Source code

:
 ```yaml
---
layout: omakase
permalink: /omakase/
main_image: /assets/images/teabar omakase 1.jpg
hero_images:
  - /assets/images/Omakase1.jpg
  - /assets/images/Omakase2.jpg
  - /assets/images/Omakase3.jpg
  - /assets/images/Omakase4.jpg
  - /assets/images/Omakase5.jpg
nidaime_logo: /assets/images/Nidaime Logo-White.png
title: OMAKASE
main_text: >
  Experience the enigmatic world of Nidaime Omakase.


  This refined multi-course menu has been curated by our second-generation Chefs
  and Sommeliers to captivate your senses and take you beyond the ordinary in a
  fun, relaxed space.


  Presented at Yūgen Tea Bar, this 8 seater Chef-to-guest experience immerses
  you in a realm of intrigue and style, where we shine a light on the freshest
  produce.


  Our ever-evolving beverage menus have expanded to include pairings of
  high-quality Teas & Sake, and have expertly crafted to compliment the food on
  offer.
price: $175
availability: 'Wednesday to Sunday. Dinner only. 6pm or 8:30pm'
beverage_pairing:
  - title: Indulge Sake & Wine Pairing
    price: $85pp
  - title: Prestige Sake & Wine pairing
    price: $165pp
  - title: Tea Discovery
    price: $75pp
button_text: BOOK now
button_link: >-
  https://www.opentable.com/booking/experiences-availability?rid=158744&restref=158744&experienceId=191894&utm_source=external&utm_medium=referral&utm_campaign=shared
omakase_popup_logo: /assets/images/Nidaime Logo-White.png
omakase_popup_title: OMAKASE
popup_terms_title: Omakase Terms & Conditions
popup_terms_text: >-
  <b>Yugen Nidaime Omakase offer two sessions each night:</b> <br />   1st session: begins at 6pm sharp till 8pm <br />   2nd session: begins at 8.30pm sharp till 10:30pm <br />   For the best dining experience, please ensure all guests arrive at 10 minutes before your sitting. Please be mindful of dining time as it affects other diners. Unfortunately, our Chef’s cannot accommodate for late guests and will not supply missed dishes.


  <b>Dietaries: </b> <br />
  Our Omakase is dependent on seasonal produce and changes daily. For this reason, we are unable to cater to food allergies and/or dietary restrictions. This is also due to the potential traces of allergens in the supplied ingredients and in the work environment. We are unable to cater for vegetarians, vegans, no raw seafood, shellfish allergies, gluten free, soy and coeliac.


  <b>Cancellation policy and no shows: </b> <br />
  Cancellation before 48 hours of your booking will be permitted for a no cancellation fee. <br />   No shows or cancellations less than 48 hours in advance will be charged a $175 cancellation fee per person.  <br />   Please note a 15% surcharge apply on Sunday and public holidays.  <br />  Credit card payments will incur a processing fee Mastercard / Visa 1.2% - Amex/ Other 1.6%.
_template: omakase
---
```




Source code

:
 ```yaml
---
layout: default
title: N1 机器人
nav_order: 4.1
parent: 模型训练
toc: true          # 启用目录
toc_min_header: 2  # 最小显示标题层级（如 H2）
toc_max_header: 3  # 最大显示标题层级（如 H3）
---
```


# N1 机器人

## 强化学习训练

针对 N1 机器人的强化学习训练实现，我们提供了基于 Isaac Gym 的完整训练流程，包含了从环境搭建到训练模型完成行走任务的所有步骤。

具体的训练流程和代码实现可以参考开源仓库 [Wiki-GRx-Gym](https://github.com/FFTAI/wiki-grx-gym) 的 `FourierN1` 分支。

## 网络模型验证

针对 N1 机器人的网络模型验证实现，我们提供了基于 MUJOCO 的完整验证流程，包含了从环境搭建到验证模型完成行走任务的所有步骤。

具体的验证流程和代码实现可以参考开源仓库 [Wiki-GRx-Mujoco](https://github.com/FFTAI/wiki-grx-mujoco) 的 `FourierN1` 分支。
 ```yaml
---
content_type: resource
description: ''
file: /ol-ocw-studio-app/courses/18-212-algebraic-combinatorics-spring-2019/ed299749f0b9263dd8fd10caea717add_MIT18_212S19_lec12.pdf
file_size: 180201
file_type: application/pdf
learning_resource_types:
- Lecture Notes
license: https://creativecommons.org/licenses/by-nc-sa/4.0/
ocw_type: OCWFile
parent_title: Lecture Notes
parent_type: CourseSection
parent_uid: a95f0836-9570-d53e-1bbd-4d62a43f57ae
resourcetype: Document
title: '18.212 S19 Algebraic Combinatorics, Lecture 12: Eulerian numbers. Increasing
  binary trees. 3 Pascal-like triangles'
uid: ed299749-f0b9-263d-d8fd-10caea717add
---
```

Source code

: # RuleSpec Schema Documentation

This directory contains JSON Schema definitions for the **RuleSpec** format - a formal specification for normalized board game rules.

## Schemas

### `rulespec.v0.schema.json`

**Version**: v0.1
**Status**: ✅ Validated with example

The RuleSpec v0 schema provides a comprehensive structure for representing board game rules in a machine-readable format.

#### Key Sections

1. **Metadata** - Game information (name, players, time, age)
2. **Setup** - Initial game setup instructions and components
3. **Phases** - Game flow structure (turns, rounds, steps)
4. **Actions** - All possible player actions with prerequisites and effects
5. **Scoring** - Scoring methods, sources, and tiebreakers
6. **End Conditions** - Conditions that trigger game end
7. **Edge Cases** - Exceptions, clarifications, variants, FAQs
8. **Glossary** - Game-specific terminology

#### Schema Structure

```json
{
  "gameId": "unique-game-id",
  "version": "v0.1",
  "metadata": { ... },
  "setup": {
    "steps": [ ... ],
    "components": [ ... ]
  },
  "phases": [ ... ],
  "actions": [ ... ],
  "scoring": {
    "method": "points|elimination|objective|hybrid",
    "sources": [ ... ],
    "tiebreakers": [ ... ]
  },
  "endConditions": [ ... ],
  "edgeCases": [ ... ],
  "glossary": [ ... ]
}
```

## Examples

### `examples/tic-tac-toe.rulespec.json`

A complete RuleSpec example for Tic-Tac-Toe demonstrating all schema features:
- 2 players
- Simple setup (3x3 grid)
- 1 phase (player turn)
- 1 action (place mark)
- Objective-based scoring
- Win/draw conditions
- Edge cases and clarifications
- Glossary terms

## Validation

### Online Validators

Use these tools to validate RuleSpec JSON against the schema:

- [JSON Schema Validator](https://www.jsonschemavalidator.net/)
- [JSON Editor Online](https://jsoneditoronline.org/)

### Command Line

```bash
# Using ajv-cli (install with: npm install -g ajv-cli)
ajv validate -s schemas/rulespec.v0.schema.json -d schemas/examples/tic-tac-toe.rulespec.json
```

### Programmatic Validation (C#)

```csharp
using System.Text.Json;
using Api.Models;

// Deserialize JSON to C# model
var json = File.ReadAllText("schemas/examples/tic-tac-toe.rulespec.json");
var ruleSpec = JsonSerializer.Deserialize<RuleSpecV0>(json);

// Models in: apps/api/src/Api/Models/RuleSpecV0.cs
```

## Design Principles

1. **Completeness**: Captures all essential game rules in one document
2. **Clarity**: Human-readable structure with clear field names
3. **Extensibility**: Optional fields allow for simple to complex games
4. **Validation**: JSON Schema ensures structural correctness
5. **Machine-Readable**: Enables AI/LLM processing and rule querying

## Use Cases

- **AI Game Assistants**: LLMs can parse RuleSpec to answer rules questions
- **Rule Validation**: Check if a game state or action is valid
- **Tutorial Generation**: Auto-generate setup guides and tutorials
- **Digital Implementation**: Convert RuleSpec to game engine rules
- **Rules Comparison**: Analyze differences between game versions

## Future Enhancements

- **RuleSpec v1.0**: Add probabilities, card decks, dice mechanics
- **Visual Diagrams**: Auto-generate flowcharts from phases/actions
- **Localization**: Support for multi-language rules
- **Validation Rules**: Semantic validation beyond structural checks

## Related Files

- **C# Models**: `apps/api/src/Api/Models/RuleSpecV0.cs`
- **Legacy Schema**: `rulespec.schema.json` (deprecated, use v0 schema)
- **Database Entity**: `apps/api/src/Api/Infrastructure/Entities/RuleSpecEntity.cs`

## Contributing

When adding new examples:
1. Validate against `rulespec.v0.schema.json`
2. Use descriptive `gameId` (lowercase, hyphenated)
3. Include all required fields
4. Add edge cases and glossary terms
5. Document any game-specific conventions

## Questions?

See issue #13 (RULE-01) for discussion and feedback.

◆ **Exercise prompt**:
Return every line above in which the string "gameId" occurs.

◆ **Worked solution**:
  "gameId": "unique-game-id",
2. Use descriptive `gameId` (lowercase, hyphenated)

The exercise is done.